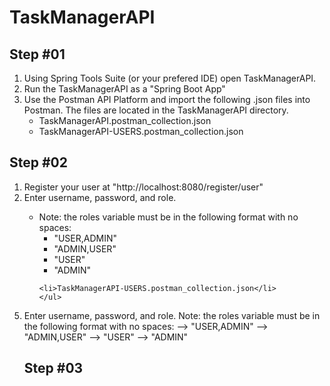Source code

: 

<h1>TaskManagerAPI</h1>
<h2>Step #01</h2>


    
<ol>

<li> Using Spring Tools Suite (or your prefered IDE) open TaskManagerAPI.</li>
<li> Run the TaskManagerAPI as a "Spring Boot App"</li>
<li> Use the Postman API Platform and import the following .json files into Postman. The files are located in the TaskManagerAPI directory. 
    <ul>
    <li>TaskManagerAPI.postman_collection.json</li>
    <li>TaskManagerAPI-USERS.postman_collection.json</li>
    </ul>
    </li>
    
</ol>



<h2>Step #02</h2>
<ol>

<li>Register your user at "http://localhost:8080/register/user"</li>
<li>Enter username, password, and role.</li>
   <ul>
    <li>   Note: the roles variable must be in the following format with no spaces:      
       <ul>
           <li>"USER,ADMIN"</li>
           <li>"ADMIN,USER"</li>
           <li>"USER"</li>
           <li>"ADMIN"</li>
       </ul>
        </li>

    <li>TaskManagerAPI-USERS.postman_collection.json</li>
    </ul>

    
</ol>

 
5. Enter username, password, and role.
   Note: the roles variable must be in the following format with no spaces:
   --> "USER,ADMIN"
   --> "ADMIN,USER"
   --> "USER"
   --> "ADMIN"

   <h2>Step #03</h2>
   
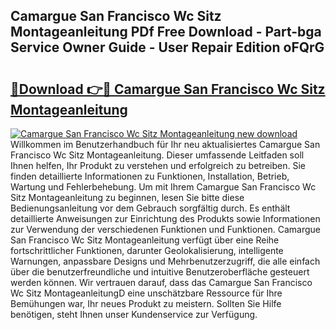 ## Camargue San Francisco Wc Sitz Montageanleitung PDf Free Download - Part-bga Service Owner Guide - User Repair Edition oFQrG

# <h2><a href="http://df6k437.blite.top/?on=Camargue+San+Francisco+Wc+Sitz+Montageanleitung">🔗Download 👉🔴 Camargue San Francisco Wc Sitz Montageanleitung</a></h2>

[![Camargue San Francisco Wc Sitz Montageanleitung new download](https://i.imgur.com/lujVjoI.png)](http://df6k437.blite.top/?on=Camargue+San+Francisco+Wc+Sitz+Montageanleitung)
Willkommen im Benutzerhandbuch für Ihr neu aktualisiertes Camargue San Francisco Wc Sitz Montageanleitung. Dieser umfassende Leitfaden soll Ihnen helfen, Ihr Produkt zu verstehen und erfolgreich zu betreiben. Sie finden detaillierte Informationen zu Funktionen, Installation, Betrieb, Wartung und Fehlerbehebung. Um mit Ihrem Camargue San Francisco Wc Sitz Montageanleitung zu beginnen, lesen Sie bitte diese Bedienungsanleitung vor dem Gebrauch sorgfältig durch. Es enthält detaillierte Anweisungen zur Einrichtung des Produkts sowie Informationen zur Verwendung der verschiedenen Funktionen und Funktionen. Camargue San Francisco Wc Sitz Montageanleitung verfügt über eine Reihe fortschrittlicher Funktionen, darunter Geolokalisierung, intelligente Warnungen, anpassbare Designs und Mehrbenutzerzugriff, die alle einfach über die benutzerfreundliche und intuitive Benutzeroberfläche gesteuert werden können. Wir vertrauen darauf, dass das Camargue San Francisco Wc Sitz MontageanleitungD eine unschätzbare Ressource für Ihre Bemühungen war, Ihr neues Produkt zu meistern. Sollten Sie Hilfe benötigen, steht Ihnen unser Kundenservice zur Verfügung.
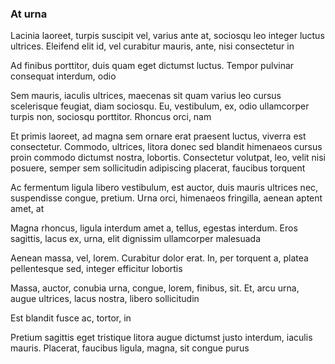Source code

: ### At urna

Lacinia laoreet, turpis suscipit vel, varius ante at, sociosqu leo integer luctus ultrices. Eleifend elit id, vel curabitur mauris, ante, nisi consectetur in

Ad finibus porttitor, duis quam eget dictumst luctus. Tempor pulvinar consequat interdum, odio

Sem mauris, iaculis ultrices, maecenas sit quam varius leo cursus scelerisque feugiat, diam sociosqu. Eu, vestibulum, ex, odio ullamcorper turpis non, sociosqu porttitor. Rhoncus orci, nam

Et primis laoreet, ad magna sem ornare erat praesent luctus, viverra est consectetur. Commodo, ultrices, litora donec sed blandit himenaeos cursus proin commodo dictumst nostra, lobortis. Consectetur volutpat, leo, velit nisi posuere, semper sem sollicitudin adipiscing placerat, faucibus torquent

Ac fermentum ligula libero vestibulum, est auctor, duis mauris ultrices nec, suspendisse congue, pretium. Urna orci, himenaeos fringilla, aenean aptent amet, at

Magna rhoncus, ligula interdum amet a, tellus, egestas interdum. Eros sagittis, lacus ex, urna, elit dignissim ullamcorper malesuada

Aenean massa, vel, lorem. Curabitur dolor erat. In, per torquent a, platea pellentesque sed, integer efficitur lobortis

Massa, auctor, conubia urna, congue, lorem, finibus, sit. Et, arcu urna, augue ultrices, lacus nostra, libero sollicitudin

Est blandit fusce ac, tortor, in

Pretium sagittis eget tristique litora augue dictumst justo interdum, iaculis mauris. Placerat, faucibus ligula, magna, sit congue purus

◇ ◇ ◇ ◇

## Assigned task
Please transcribe each line above exactly, but leave the images out.

## Answer box
Source code

: 

<h1>TaskManagerAPI</h1>
<h2>Step #01</h2>


    
<ol>

<li> Using Spring Tools Suite (or your prefered IDE) open TaskManagerAPI.</li>
<li> Run the TaskManagerAPI as a "Spring Boot App"</li>
<li> Use the Postman API Platform and import the following .json files into Postman. The files are located in the TaskManagerAPI directory. 
    <ul>
    <li>TaskManagerAPI.postman_collection.json</li>
    <li>TaskManagerAPI-USERS.postman_collection.json</li>
    </ul>
    </li>
    
</ol>



<h2>Step #02</h2>
<ol>

<li>Register your user at "http://localhost:8080/register/user"</li>
<li>Enter username, password, and role.</li>
   <ul>
    <li>   Note: the roles variable must be in the following format with no spaces:      
       <ul>
           <li>"USER,ADMIN"</li>
           <li>"ADMIN,USER"</li>
           <li>"USER"</li>
           <li>"ADMIN"</li>
       </ul>
        </li>

    <li>TaskManagerAPI-USERS.postman_collection.json</li>
    </ul>

    
</ol>

 
5. Enter username, password, and role.
   Note: the roles variable must be in the following format with no spaces:
   --> "USER,ADMIN"
   --> "ADMIN,USER"
   --> "USER"
   --> "ADMIN"

   <h2>Step #03</h2>
   
 ## Camargue San Francisco Wc Sitz Montageanleitung PDf Free Download - Part-bga Service Owner Guide - User Repair Edition oFQrG

# <h2><a href="http://df6k437.blite.top/?on=Camargue+San+Francisco+Wc+Sitz+Montageanleitung">🔗Download 👉🔴 Camargue San Francisco Wc Sitz Montageanleitung</a></h2>

[![Camargue San Francisco Wc Sitz Montageanleitung new download](https://i.imgur.com/lujVjoI.png)](http://df6k437.blite.top/?on=Camargue+San+Francisco+Wc+Sitz+Montageanleitung)
Willkommen im Benutzerhandbuch für Ihr neu aktualisiertes Camargue San Francisco Wc Sitz Montageanleitung. Dieser umfassende Leitfaden soll Ihnen helfen, Ihr Produkt zu verstehen und erfolgreich zu betreiben. Sie finden detaillierte Informationen zu Funktionen, Installation, Betrieb, Wartung und Fehlerbehebung. Um mit Ihrem Camargue San Francisco Wc Sitz Montageanleitung zu beginnen, lesen Sie bitte diese Bedienungsanleitung vor dem Gebrauch sorgfältig durch. Es enthält detaillierte Anweisungen zur Einrichtung des Produkts sowie Informationen zur Verwendung der verschiedenen Funktionen und Funktionen. Camargue San Francisco Wc Sitz Montageanleitung verfügt über eine Reihe fortschrittlicher Funktionen, darunter Geolokalisierung, intelligente Warnungen, anpassbare Designs und Mehrbenutzerzugriff, die alle einfach über die benutzerfreundliche und intuitive Benutzeroberfläche gesteuert werden können. Wir vertrauen darauf, dass das Camargue San Francisco Wc Sitz MontageanleitungD eine unschätzbare Ressource für Ihre Bemühungen war, Ihr neues Produkt zu meistern. Sollten Sie Hilfe benötigen, steht Ihnen unser Kundenservice zur Verfügung.
Source code

: ### At urna

Lacinia laoreet, turpis suscipit vel, varius ante at, sociosqu leo integer luctus ultrices. Eleifend elit id, vel curabitur mauris, ante, nisi consectetur in

Ad finibus porttitor, duis quam eget dictumst luctus. Tempor pulvinar consequat interdum, odio

Sem mauris, iaculis ultrices, maecenas sit quam varius leo cursus scelerisque feugiat, diam sociosqu. Eu, vestibulum, ex, odio ullamcorper turpis non, sociosqu porttitor. Rhoncus orci, nam

Et primis laoreet, ad magna sem ornare erat praesent luctus, viverra est consectetur. Commodo, ultrices, litora donec sed blandit himenaeos cursus proin commodo dictumst nostra, lobortis. Consectetur volutpat, leo, velit nisi posuere, semper sem sollicitudin adipiscing placerat, faucibus torquent

Ac fermentum ligula libero vestibulum, est auctor, duis mauris ultrices nec, suspendisse congue, pretium. Urna orci, himenaeos fringilla, aenean aptent amet, at

Magna rhoncus, ligula interdum amet a, tellus, egestas interdum. Eros sagittis, lacus ex, urna, elit dignissim ullamcorper malesuada

Aenean massa, vel, lorem. Curabitur dolor erat. In, per torquent a, platea pellentesque sed, integer efficitur lobortis

Massa, auctor, conubia urna, congue, lorem, finibus, sit. Et, arcu urna, augue ultrices, lacus nostra, libero sollicitudin

Est blandit fusce ac, tortor, in

Pretium sagittis eget tristique litora augue dictumst justo interdum, iaculis mauris. Placerat, faucibus ligula, magna, sit congue purus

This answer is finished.